There are currently no open calls for proposals in this programme.
Starting in 2011, the Gerda Henkel Foundation was offering Marie Curie Fellowships in the M4HUMAN (Mobility for experienced researchers in historical humanities and Islamic studies) programme aimed at supporting outstanding scholars. This funding initiative is co-financed by the European Commission under the EU’s Seventh Framework Programme for Research. One objective of this fixed-term programme is to increase networking between researchers in the historical humanities at the international level, including researchers in religious, cultural and political sciences under the special programme “Islam, the Modern Nation State and Transnational Movements”. Other goals include the promotion of trans-national academic exchange, increasing transnational mobility, facilitating further education and the positive and long-term influencing of the research environment in both origin and destination countries. Research scholarships could be requested for a larger-scale research work or in connection with a research project. The programme provided 24-month research grants for experienced and senior researchers.

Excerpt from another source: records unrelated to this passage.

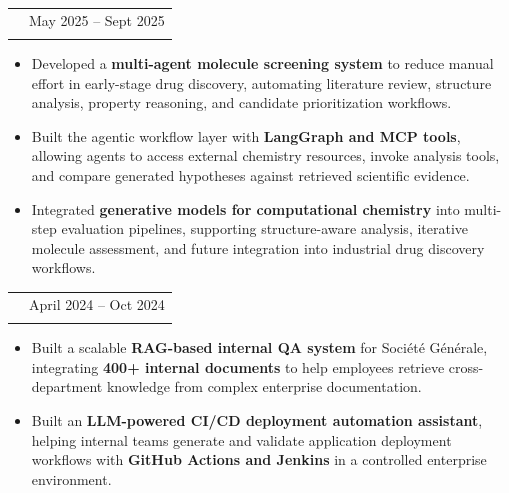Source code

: \documentclass[a4paper,10pt]{article}
\makeatletter
\newcommand{\DetailFont}{\fontsize{9.5}{11.5}\selectfont}
\newlength{\EntryGap}
\newlength{\BulletGap}
\newlength{\HeadingToBullets}
\newenvironment{resumeBullets}{%
  \begin{itemize}[
    leftmargin=12pt,
    labelsep=5pt,
    label=\textbullet,
    itemsep=\BulletGap,
    parsep=0pt,
    topsep=\HeadingToBullets,
    partopsep=0pt
  ]
}{%
  \end{itemize}
}
\newcommand{\entry}[3]{%
  \Needspace{7\baselineskip}%
  \begin{tabularx}{\linewidth}{
    @{}
    >{\raggedright\arraybackslash}X
    @{\hspace{12pt}}
    r
    @{}
  }
    {\fontsize{11}{13}\selectfont\bfseries #1}
      & {\DetailFont #2}\\[2pt]
    \multicolumn{2}{@{}p{\linewidth}@{}}{
      {\fontsize{10}{12}\selectfont\itshape #3}
    }\\
  \end{tabularx}\par\nobreak
}
\makeatother
\begin{document}
\entry
  {Misogi Labs (Paris, France)}
  {May 2025 -- Sept 2025}
  {AI Engineer}

\begin{resumeBullets}
  \item Developed a \textbf{multi-agent molecule screening system} to reduce manual effort in early-stage drug discovery, automating literature review, structure analysis, property reasoning, and candidate prioritization workflows.

  \item Built the agentic workflow layer with \textbf{LangGraph and MCP tools}, allowing agents to access external chemistry resources, invoke analysis tools, and compare generated hypotheses against retrieved scientific evidence.

  \item Integrated \textbf{generative models for computational chemistry} into multi-step evaluation pipelines, supporting structure-aware analysis, iterative molecule assessment, and future integration into industrial drug discovery workflows.
\end{resumeBullets}

\vspace{\EntryGap}

\entry
  {Société Générale (Paris, France)}
  {April 2024 -- Oct 2024}
  {AI Consultant Intern}

\begin{resumeBullets}
  \item Built a scalable \textbf{RAG-based internal QA system} for Société Générale, integrating \textbf{400+ internal documents} to help employees retrieve cross-department knowledge from complex enterprise documentation.

  \item Built an \textbf{LLM-powered CI/CD deployment automation assistant}, helping internal teams generate and validate application deployment workflows with \textbf{GitHub Actions and Jenkins} in a controlled enterprise environment.
\end{resumeBullets}


%
%
%
\end{document}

In addition to the academic suitability of the applicant, a precondition for the application was an element of mobility (either incoming or outgoing); i.e. a stay at a host research institute selected by the applicant, situated in a country other than the country of origin and lasting for at least 70% of the 24-month period covered by the grant. The following combinations were acceptable:
- Origin: EU, Associated Countries*, Third Countries**, German researchers outside Germany
- Destination: Germany
- Origin: Germany, EU, Associated Countries*
- Destination: EU (excluding Germany), Associated Countries*, Third Countries**
Not accepted were only the cases in which a) the country of origin and destination were identical or b) the country of origin was a Third Country** but the destination country was not Germany.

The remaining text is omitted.